The impact of the euro crisis continued to hit banks' trading revenue in the first quarter as jittery investors pulled out of bond, currency and related markets.

Goldman Sachs Group Inc. (GS) and State Street Corp. (STT) reported Tuesday their trading units, which include foreign exchange, suffered from lower revenue and volume during the period.

Foreign-exchange trading volumes have fallen broadly around the world as the European sovereign-debt crisis has scared off investors. Global volumes collapsed at the end of 2011 and into early 2012, the Bank for International Settlements said in March.

Early reports from banks during this week's earnings season hint at ongoing weakness in currency markets.

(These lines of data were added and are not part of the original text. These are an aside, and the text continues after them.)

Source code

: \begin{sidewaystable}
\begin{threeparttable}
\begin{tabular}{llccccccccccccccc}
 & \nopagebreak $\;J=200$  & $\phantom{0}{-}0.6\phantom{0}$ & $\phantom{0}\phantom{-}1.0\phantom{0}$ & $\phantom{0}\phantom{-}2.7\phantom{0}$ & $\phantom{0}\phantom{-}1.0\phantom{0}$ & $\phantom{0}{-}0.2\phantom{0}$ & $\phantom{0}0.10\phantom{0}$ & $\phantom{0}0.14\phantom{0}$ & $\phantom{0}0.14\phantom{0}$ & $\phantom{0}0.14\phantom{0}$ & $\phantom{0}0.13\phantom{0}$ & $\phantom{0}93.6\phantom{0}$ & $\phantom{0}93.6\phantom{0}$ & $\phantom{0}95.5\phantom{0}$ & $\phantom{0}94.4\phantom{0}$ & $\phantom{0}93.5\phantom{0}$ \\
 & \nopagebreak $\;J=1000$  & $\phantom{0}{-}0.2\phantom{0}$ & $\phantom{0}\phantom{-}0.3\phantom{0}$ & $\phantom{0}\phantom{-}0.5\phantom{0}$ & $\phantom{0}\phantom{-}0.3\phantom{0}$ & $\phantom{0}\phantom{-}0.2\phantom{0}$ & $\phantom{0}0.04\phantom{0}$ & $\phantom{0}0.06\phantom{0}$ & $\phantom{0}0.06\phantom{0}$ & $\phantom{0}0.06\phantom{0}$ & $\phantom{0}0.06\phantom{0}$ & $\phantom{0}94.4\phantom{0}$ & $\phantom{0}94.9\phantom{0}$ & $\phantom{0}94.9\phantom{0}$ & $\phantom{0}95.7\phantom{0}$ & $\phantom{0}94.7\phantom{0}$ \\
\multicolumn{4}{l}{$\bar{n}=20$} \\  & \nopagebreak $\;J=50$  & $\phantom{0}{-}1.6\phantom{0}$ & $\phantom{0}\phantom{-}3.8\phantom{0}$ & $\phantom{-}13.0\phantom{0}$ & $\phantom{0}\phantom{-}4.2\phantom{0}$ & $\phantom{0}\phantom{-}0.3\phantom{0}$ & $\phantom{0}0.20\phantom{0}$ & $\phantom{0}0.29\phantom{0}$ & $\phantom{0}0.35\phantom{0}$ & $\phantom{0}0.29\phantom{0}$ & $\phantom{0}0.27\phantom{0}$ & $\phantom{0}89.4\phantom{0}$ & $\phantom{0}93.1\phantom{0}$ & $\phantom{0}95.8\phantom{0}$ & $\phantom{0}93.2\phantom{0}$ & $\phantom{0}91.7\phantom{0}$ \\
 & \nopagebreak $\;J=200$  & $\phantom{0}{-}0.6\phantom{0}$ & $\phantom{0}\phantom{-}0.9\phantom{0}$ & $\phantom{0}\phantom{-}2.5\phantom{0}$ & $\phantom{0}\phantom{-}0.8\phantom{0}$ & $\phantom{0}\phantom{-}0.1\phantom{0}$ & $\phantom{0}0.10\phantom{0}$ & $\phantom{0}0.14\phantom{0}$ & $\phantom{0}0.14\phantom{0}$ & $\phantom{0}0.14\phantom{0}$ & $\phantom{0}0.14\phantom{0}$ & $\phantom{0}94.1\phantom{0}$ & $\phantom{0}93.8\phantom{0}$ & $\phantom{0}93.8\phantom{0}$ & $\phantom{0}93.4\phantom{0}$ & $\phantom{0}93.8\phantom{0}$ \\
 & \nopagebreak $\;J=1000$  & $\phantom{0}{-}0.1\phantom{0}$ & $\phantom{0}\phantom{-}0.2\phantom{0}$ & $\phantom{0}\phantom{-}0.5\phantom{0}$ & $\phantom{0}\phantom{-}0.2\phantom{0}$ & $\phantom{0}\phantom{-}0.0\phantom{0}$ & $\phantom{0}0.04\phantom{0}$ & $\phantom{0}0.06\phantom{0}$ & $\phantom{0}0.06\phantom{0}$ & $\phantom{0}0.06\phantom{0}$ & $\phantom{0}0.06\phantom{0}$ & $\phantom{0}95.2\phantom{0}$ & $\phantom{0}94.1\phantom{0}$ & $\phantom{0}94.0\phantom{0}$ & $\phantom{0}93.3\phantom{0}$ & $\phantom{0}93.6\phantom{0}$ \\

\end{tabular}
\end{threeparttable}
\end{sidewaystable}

At State Street, first-quarter foreign-exchange revenue fell 7% from a year earlier, contributing to a 7% fall in trading-services revenue, to $280 million. The bank blamed worried investors for the general slowdown in trading.

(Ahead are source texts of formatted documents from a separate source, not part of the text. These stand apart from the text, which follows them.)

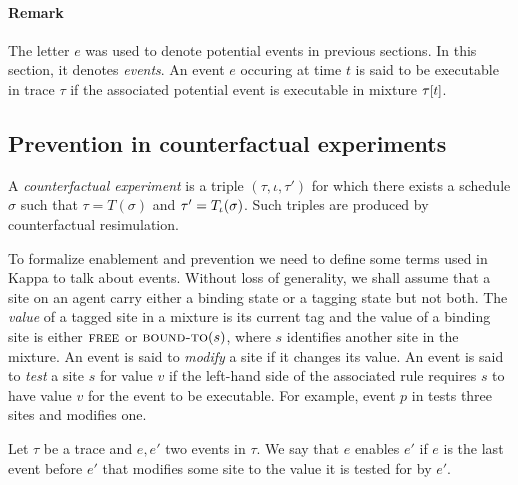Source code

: \ifshort \vspace{-0.4cm} \else \vspace{-0.3cm} \fi

\paragraph{Remark} The letter $e$ was used to denote potential events
in previous sections. In this section, it denotes
\emph{events}. An event $e$ occuring at time $t$ is said to be
executable in trace $\tau$ if the associated potential event is
executable in mixture $\TSTATE{t}{\tau}$.


\subsection{Prevention in counterfactual experiments}
\label{subsec:cex}\label{subsec:inhibition}

A \textit{counterfactual experiment} is a triple
$(\tau, \iota, \tau')$ for which there exists a schedule $\sigma$ such
that $\tau = T(\sigma)$ and $\tau' = {T_\iota}{}(\sigma)$. Such triples
are produced by counterfactual resimulation.

To formalize enablement and prevention we need to define some terms
used in Kappa to talk about events. Without loss of generality, we
shall assume that a site on an agent carry either a binding state or
a tagging state but not both. The
\textit{value} of a tagged site in a mixture is its current tag and
the value of a binding site is either $\textsc{free}$ or
$\textsc{bound-to}(s)$, where $s$ identifies another site in the
mixture.  An event is said to \emph{modify} a site if it changes its
value.  An event is said to \emph{test} a site $s$ for value $v$ if
the left-hand side of the associated rule requires $s$ to have value
$v$ for the event to be executable. For example, event $p$ in
\RefTrace{} tests three sites and modifies one.



\begin{definition}[Enablement]
  Let $\tau$ be a trace and $e, e'$ two events in $\tau$.  We say that
  $e$ enables $e'$ if $e$ is the last event before $e'$ that modifies
  some site to the value it is tested for by $e'$.
\end{definition}

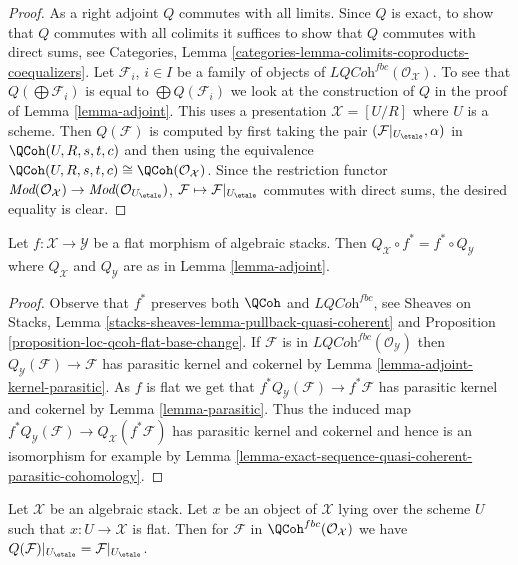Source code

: \begin{proof}
\medskip\noindent
As a right adjoint $Q$ commutes with all limits. Since $Q$ is exact, to
show that $Q$ commutes with all colimits it suffices to show that $Q$
commutes with direct sums, see
Categories, Lemma \ref{categories-lemma-colimits-coproducts-coequalizers}.
Let $\mathcal{F}_i$, $i \in I$ be a family of objects of
$\textit{LQCoh}^{fbc}(\mathcal{O}_\mathcal{X})$. To see that
$Q(\bigoplus \mathcal{F}_i)$ is equal to $\bigoplus Q(\mathcal{F}_i)$
we look at the construction of $Q$ in the proof of
Lemma \ref{lemma-adjoint}. This uses a presentation $\mathcal{X} = [U/R]$
where $U$ is a scheme. Then $Q(\mathcal{F})$
is computed by first taking the pair
$(\mathcal{F}|_{U_\etale}, \alpha)$ in $\QCoh(U, R, s, t, c)$
and then using the equivalence
$\QCoh(U, R, s, t, c) \cong \QCoh(\mathcal{O}_\mathcal{X})$.
Since the restriction functor $\textit{Mod}(\mathcal{O}_\mathcal{X}) \to
\textit{Mod}(\mathcal{O}_{U_\etale})$,
$\mathcal{F} \mapsto \mathcal{F}|_{U_\etale}$ commutes with
direct sums, the desired equality is clear.
\end{proof}

\begin{lemma}
\label{lemma-flat-morphism-and-Q}
Let $f : \mathcal{X} \to \mathcal{Y}$ be a flat morphism of algebraic stacks.
Then $Q_\mathcal{X} \circ f^* = f^* \circ Q_\mathcal{Y}$ where
$Q_\mathcal{X}$ and $Q_\mathcal{Y}$ are as in Lemma \ref{lemma-adjoint}.
\end{lemma}

\begin{proof}
Observe that $f^*$ preserves both $\QCoh$ and $\textit{LQCoh}^{fbc}$,
see Sheaves on Stacks, Lemma
\ref{stacks-sheaves-lemma-pullback-quasi-coherent} and
Proposition \ref{proposition-loc-qcoh-flat-base-change}.
If $\mathcal{F}$ is in $\textit{LQCoh}^{fbc}(\mathcal{O}_\mathcal{Y})$
then $Q_\mathcal{Y}(\mathcal{F}) \to \mathcal{F}$
has parasitic kernel and cokernel
by Lemma \ref{lemma-adjoint-kernel-parasitic}.
As $f$ is flat we get that $f^*Q_\mathcal{Y}(\mathcal{F}) \to f^*\mathcal{F}$
has parasitic kernel and cokernel by
Lemma \ref{lemma-parasitic}.
Thus the induced map
$f^*Q_\mathcal{Y}(\mathcal{F}) \to Q_\mathcal{X}(f^*\mathcal{F})$
has parasitic kernel and cokernel and hence is an isomorphism
for example by
Lemma \ref{lemma-exact-sequence-quasi-coherent-parasitic-cohomology}.
\end{proof}

\begin{lemma}
\label{lemma-flat-object-and-Q}
Let $\mathcal{X}$ be an algebraic stack. Let $x$ be an object of $\mathcal{X}$
lying over the scheme $U$ such that $x : U \to \mathcal{X}$ is flat.
Then for $\mathcal{F}$ in $\QCoh^{fbc}(\mathcal{O}_\mathcal{X})$
we have $Q(\mathcal{F})|_{U_\etale} = \mathcal{F}|_{U_\etale}$.
\end{lemma}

Over all, State Street earned $427 million during the quarter, down from $471 million in the previous year's quarter. It posted revenue of $2.42 billion for the first quarter, up 2.5% from a year earlier.

Goldman said first-quarter net revenue from its fixed income, currency and commodities unit fell to $3.46 billion, 20% below last year's comparable quarter.

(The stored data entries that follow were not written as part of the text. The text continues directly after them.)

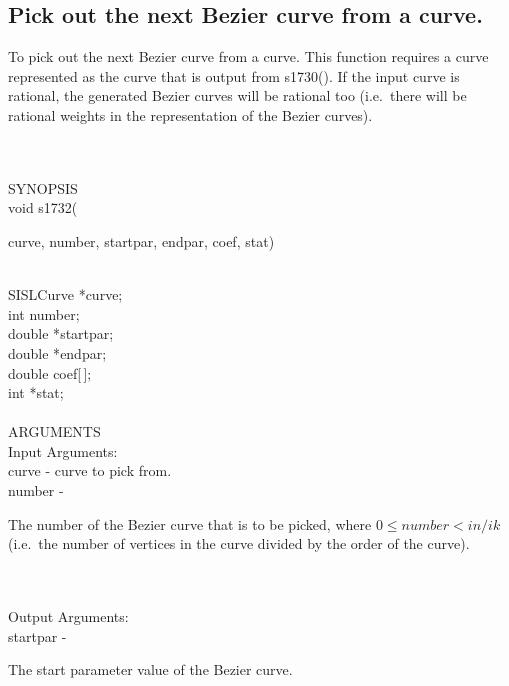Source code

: \subsection{Pick out the next Bezier curve from a curve.}
\begin{minipg1}
  To pick out the next Bezier curve from a curve. This function requires a
  curve represented as the curve that is output from s1730().
  If the input curve is rational, the generated Bezier curves will be
  rational too (i.e.\ there will be rational weights in the
  representation of the Bezier curves).
\end{minipg1} \\ \\
SYNOPSIS\\
        \>void s1732(\begin{minipg3}
        {\fov curve}, {\fov number}, {\fov startpar}, {\fov endpar}, {\fov coef}, {\fov stat})
                \end{minipg3}\\[0.3ex]
                \>\>    SISLCurve       \>      *{\fov curve};\\
                \>\>    int     \>      {\fov number};\\
                \>\>    double  \>      *{\fov startpar};\\
                \>\>    double  \>      *{\fov endpar};\\
                \>\>    double  \>      {\fov coef}[\,];\\
                \>\>    int     \>      *{\fov stat};\\
\\
ARGUMENTS\\
        \>Input Arguments:\\
        \>\>    {\fov curve}    \> - \> curve to pick from.\\
        \>\>    {\fov number}   \> - \>\begin{minipg2}
                                The number of the Bezier curve that is
                                to be picked, where $0\leq number<in/ik$
                                (i.e.\ the number of vertices in the
                                curve divided by the order of the curve).
                                \end{minipg2}\\[0.8ex]
\\
        \>Output Arguments:\\
        \>\>    {\fov startpar}\> - \>\begin{minipg2}
                                The start parameter value of the Bezier curve.
                                \end{minipg2}\\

"Our currencies business benefited from stronger performance in our emerging-markets businesses," said David Viniar, Goldman's chief financial officer, in a conference call with analysts. The unit's best results came from interest-rate products, with other bright spots in mortgages and credit, he said.

The uncertainty surrounding the euro zone's fiscal troubles has kept trading clients away from the markets, Viniar said, calling the unit's performance this quarter "good but not great."

"Our clients have been cautious on risk and remain cautious on risk," he said, noting the problems are "macroeconomics-driven."

World-wide average daily currency-trading volume hit $4.7 trillion in 2011, up from $4 trillion in 2010, but that figure masks the market's diminished flows at the end of the year, the BIS said.

Goldman is less worried about a major financial disaster in the debt-scarred euro zone, Viniar said.

"We believe the probability of a tail event in the euro area has materially decreased" since the European Central Bank instituted the latest round of its Long Term Refinancing Operation program last month, offering cheap loans for banks to buy troubled sovereign debt, Viniar said.

While the European turmoil has forced some banks in the region to sell assets around the world, Goldman hasn't been able to take full advantage of these openings because the overall market continues to sputter, Viniar said.

"Some of the European institutions have exited certain businesses, and that's helpful, but it's hard to really see that because there's not enough of an improved flow," he said.